BRIEF: Copy out the entries that follow, exactly as written.

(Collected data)
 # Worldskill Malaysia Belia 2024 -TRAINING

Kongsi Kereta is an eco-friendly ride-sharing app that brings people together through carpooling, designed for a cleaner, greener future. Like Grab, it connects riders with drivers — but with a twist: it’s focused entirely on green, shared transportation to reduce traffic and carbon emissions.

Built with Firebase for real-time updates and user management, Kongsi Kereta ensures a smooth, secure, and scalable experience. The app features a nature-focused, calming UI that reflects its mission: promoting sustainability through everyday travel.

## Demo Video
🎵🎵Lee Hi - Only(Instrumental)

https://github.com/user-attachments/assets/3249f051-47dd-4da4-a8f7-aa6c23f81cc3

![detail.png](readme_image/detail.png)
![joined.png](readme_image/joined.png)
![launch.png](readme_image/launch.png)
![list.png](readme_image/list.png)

OUTPUT OF THE TASK:
 # Worldskill Malaysia Belia 2024 -TRAINING

Kongsi Kereta is an eco-friendly ride-sharing app that brings people together through carpooling, designed for a cleaner, greener future. Like Grab, it connects riders with drivers — but with a twist: it’s focused entirely on green, shared transportation to reduce traffic and carbon emissions.

Built with Firebase for real-time updates and user management, Kongsi Kereta ensures a smooth, secure, and scalable experience. The app features a nature-focused, calming UI that reflects its mission: promoting sustainability through everyday travel.

## Demo Video
🎵🎵Lee Hi - Only(Instrumental)

https://github.com/user-attachments/assets/3249f051-47dd-4da4-a8f7-aa6c23f81cc3

![detail.png](readme_image/detail.png)
![joined.png](readme_image/joined.png)
![launch.png](readme_image/launch.png)
![list.png](readme_image/list.png)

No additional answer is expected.